We are weaving stories, aesthetics, landscapes, ecosystems, products and places that re-enchant our relationships with the pulsing, shimmering rhythms and messy entanglements of life on Earth, superseding nature/culture dichotomies to cultivate emergent ecologies where all of life can flourish.
“Forms of life” evokes the idea of other-worldy life forms so completely alien to our planet’s carbon-based life forms as to be unrecognisable to us.
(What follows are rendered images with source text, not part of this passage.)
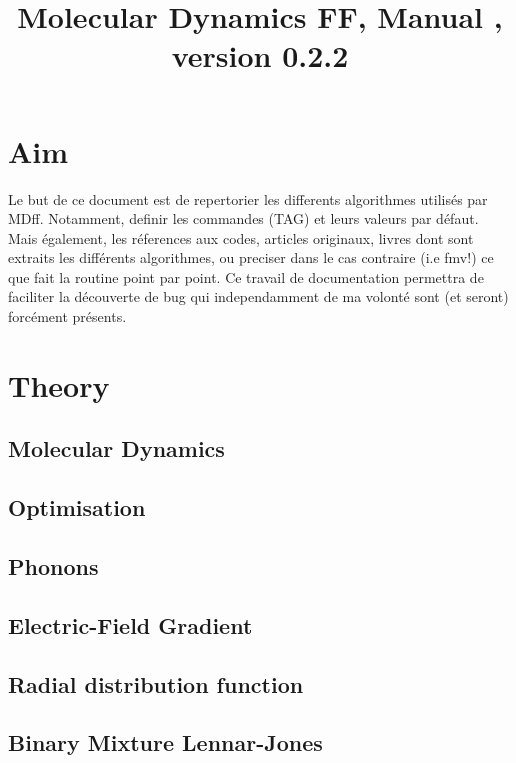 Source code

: \documentclass[a4paper]{article}
\title{Molecular Dynamics FF, Manual , version 0.2.2}
\newcommand{\MDFF}{{\sc MDff}}
\newcommand{\FMV}{{\sc fmv}}
\begin{document}
\maketitle
\clearpage
\tableofcontents

\clearpage

\section{Aim}

Le but de ce document est de repertorier les differents 
algorithmes utilis\'es par \MDFF. Notamment, definir les 
commandes (TAG) et leurs valeurs par défaut. Mais également, 
les r\'eferences aux codes, articles originaux, livres dont 
sont extraits les diff\'erents algorithmes, ou preciser dans 
le cas contraire (i.e \FMV!) ce que fait la routine point par point. 
Ce travail de documentation permettra de faciliter la d\'ecouverte
de bug qui independamment de ma volont\'e sont (et seront) 
forc\'ement pr\'esents. 

\clearpage

\section{Theory}

\subsection{Molecular Dynamics\label{sec:MD}}

\subsection{Optimisation\label{sec:OPT}}

\subsection{Phonons\label{sec:VIB}}

\subsection{Electric-Field Gradient\label{sec:EFG}}

\subsection{Radial distribution function\label{sec:GR}}

\subsection{Binary Mixture Lennar-Jones\label{sec:BMLJ}}
\end{document}
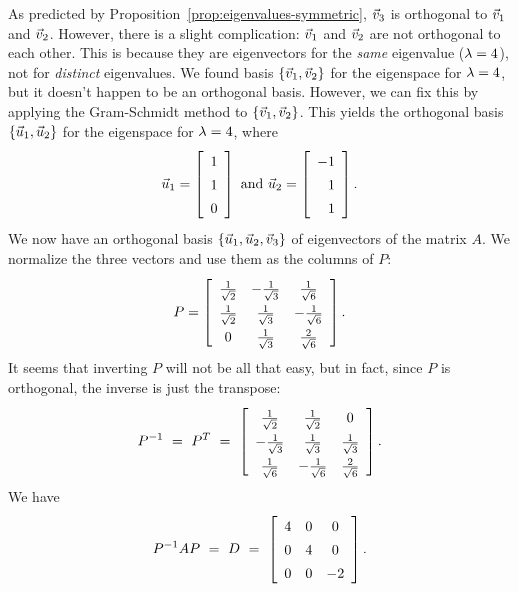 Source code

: \documentclass{ximera}
\begin{document}
\begin{solution}
  As predicted by Proposition~\ref{prop:eigenvalues-symmetric},
  $\vec{v}_3$ is orthogonal to $\vec{v}_1$ and
  $\vec{v}_2$. However, there is a slight complication: $\vec{v}_1$
  and $\vec{v}_2$ are not orthogonal to each other. This is because
  they are eigenvectors for the {\em same} eigenvalue ($\lambda=4$),
  not for {\em distinct} eigenvalues. We found basis
  $\left\{\vec{v}_1,\vec{v}_2\right\}$ for the eigenspace for $\lambda=4$,
  but it doesn't happen to be an orthogonal basis. However, we can fix
  this by applying the Gram-Schmidt method to
  $\left\{\vec{v}_1,\vec{v}_2\right\}$. This yields the orthogonal basis
  $\left\{\vec{u}_1,\vec{u}_2\right\}$ for the eigenspace for $\lambda=4$,
  where
  \begin{equation*}
    \vect{u}_1 = \startmat{r} 1 \\ 1 \\ 0 \stopmat
    \quad\mbox{and}\quad
    \vect{u}_2 = \startmat{r} -1 \\ 1 \\ 1 \stopmat.
\end{equation*}
We now have an orthogonal basis
$\left\{\vec{u}_1,\vec{u}_2,\vec{v}_3\right\}$ of eigenvectors of the
matrix $A$. We normalize the three vectors and use them as the
columns of $P$:
\begin{equation*}
    \def\arraystretch{1.4}
    P = \startmat{ccc}
      \frac{1}{\sqrt{2}} & -\frac{1}{\sqrt{3}} & \frac{1}{\sqrt{6}}  \\
      \frac{1}{\sqrt{2}} & \frac{1}{\sqrt{3}}  & -\frac{1}{\sqrt{6}} \\
      0                  & \frac{1}{\sqrt{3}}  & \frac{2}{\sqrt{6}}  \\
    \stopmat.
\end{equation*}
It seems that inverting $P$ will not be all that easy, but in fact,
since $P$ is orthogonal, the inverse is just the transpose:
\begin{equation*}
    \def\arraystretch{1.4}
    P^{-1}
    ~=~ P^T
    ~=~ \startmat{ccc}
      \frac{1}{\sqrt{2}}  & \frac{1}{\sqrt{2}}  & 0 \\
      -\frac{1}{\sqrt{3}} & \frac{1}{\sqrt{3}}  & \frac{1}{\sqrt{3}} \\
      \frac{1}{\sqrt{6}}  & -\frac{1}{\sqrt{6}} & \frac{2}{\sqrt{6}} \\
    \stopmat.
\end{equation*}
We have
\begin{equation*}
    P^{-1}AP
    ~=~ D
    ~=~ \startmat{ccc} 4 & 0 & 0 \\ 0 & 4 & 0 \\ 0 & 0 & -2 \stopmat.
\end{equation*}

\end{solution}
\end{document}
The idea of these strange life forms contains the possibility of a complete rupture and transformation of life as we know it, even if all they do is break our perceptions of the limitations on possible forms life can take, or offer seductive imaginaries about being recognised by alien life forms who find our own forms of life so fascinating that we can see our fleshy selves anew, as though from their eyes.
And “Forms of Life” evokes the ways in which the forms that surround us as we go about our lives - forms of cities, of ideas, of language, of social organisation, of architecture, of energy, of social relationships, of habit - delimit fields of possibility, shape our perceptions, give form to the lives we can live individually and collectively, but also contain the latent potential for new forms to disrupt habitual patterns and reformulate life itself.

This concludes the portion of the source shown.